Eşitlik arayışındaki Aleviler ve Aleviliği devletleştirme peşindeki AKP'nin Alevi Çalıştayı
TURAN ESER / RADİKAL 2
AKP temsilcileri ile Alevi temsilcileri 3 Haziran’da, AKP’nin “Alevi açılımı” kapsamında sürdürülecek olan “Alevi Çalıştayı”nda buluştular. Bu çalıştay, 2007 Kasım’ından beri süregelen, AKP’nin Alevi açılımının bir parçası. AKP’nin Alevi Projesi, dönemsel konjonktüre uygun olarak değişik temsiliyetlerle, değişik ortamlarda, değişik taraflarla, değişik hükümet koordinatöreleriyle ele alınıyor.

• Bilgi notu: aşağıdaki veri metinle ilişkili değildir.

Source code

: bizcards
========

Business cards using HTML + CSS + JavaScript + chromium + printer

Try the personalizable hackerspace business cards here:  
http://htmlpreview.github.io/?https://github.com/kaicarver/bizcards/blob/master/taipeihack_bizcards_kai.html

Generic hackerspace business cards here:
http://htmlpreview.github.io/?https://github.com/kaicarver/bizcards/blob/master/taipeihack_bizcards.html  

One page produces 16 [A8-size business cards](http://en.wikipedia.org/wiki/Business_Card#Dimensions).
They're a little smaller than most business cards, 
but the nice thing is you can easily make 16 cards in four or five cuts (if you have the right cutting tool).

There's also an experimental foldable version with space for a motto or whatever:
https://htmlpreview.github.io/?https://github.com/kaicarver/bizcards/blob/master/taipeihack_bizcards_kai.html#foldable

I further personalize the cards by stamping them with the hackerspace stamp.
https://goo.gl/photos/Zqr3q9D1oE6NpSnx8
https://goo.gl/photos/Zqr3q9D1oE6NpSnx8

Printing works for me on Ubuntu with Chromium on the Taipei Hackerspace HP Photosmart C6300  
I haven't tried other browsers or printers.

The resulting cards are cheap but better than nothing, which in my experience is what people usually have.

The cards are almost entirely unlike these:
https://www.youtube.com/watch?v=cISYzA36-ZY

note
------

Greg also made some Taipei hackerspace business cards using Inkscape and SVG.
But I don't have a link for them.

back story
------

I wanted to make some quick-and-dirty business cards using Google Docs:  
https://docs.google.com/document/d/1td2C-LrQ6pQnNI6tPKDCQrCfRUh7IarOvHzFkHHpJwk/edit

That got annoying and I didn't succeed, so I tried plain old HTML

Tarihsel bellekleri formatlanmış kimilerine göre, Alevilerin, hükümet düzeyindeki “ilk” buluşmasıymış! Oysa bu bir “ilk buluşma” değil. “İlk” gibi görünmesi formatının farklılığındandır. Aleviler yıllardır, değişik hükümetler tarafından gündeme getirilen, farklı “açılımlar” ile oyalandı, sorunlarının çözümü ertelenmiş. Kimi hükümetler, yer tahsis etti, kimi hükümetler 475 milyar maddi destek sundu, kimisi de tartıştı. Tarihsel hafıza kaybı olan kişilere hatırlatalım ki, AKP hükümetine gelinceye kadar toplam yedi tane sonuç alınmamış “Alevi Açılımı” var. İlk açılım 1991 yılındadır. Hepsinin ortak özelliği ise Alevileri dinlemiş olmaları. O kadar!
Dereyi görmeden
Dolayısıyla bazı köşe yazarlarının (bir iki Alevi yazarı dahil) dile getirdiği gibi ortalıkta henüz “ezber bozmuş” bir hükümet yok, Alevileri aldatmış hükümetler var. “Ezber bozmak”, ancak, varolan eşitsizliği, hukukun, demokrasinin ve laikliğin evrensel ilkelerine göre ortadan kaldırdığı anda tellafuz edilebilir. Resmi ezberi bozmak için hemen iki şey yapılabilir. Zorunlu din dersini kaldırmak ve Madımak Oteli’ni müze yapmak. Bunlar olmamış. Peki bozulan ezber nedir? Acele etmeye gerek yok. Birileri dereyi görmeden paçayı sıvamışa benziyor. Bu Alevi sorununu ele almak ve tartışmak isteyen bir hükümet var. Başarı tartışmak değil, sonuç almaktır. Sonucun önemi ise, nasıl bir sonucun hedeflendiğiyle alakalıdır. Demokratik, laik, katılımcı, sivil ve eşit haklardan yana bir sonuç mu, yoksa inancımızı devletleştirerek, hem Alevilere, hem Türkiye’ye zarar verecek hem de evrensel laiklik/hukuksal değerleri ayaklar altına alan bir sonuç mu hedefleniyor? AKP’nin birincisinden yana olduğunu iddia edenin, bence hem aklından zoru hem de resmi ideolojinin şifresini çözmekten aciz kalmış, entelektüel cari açığı var.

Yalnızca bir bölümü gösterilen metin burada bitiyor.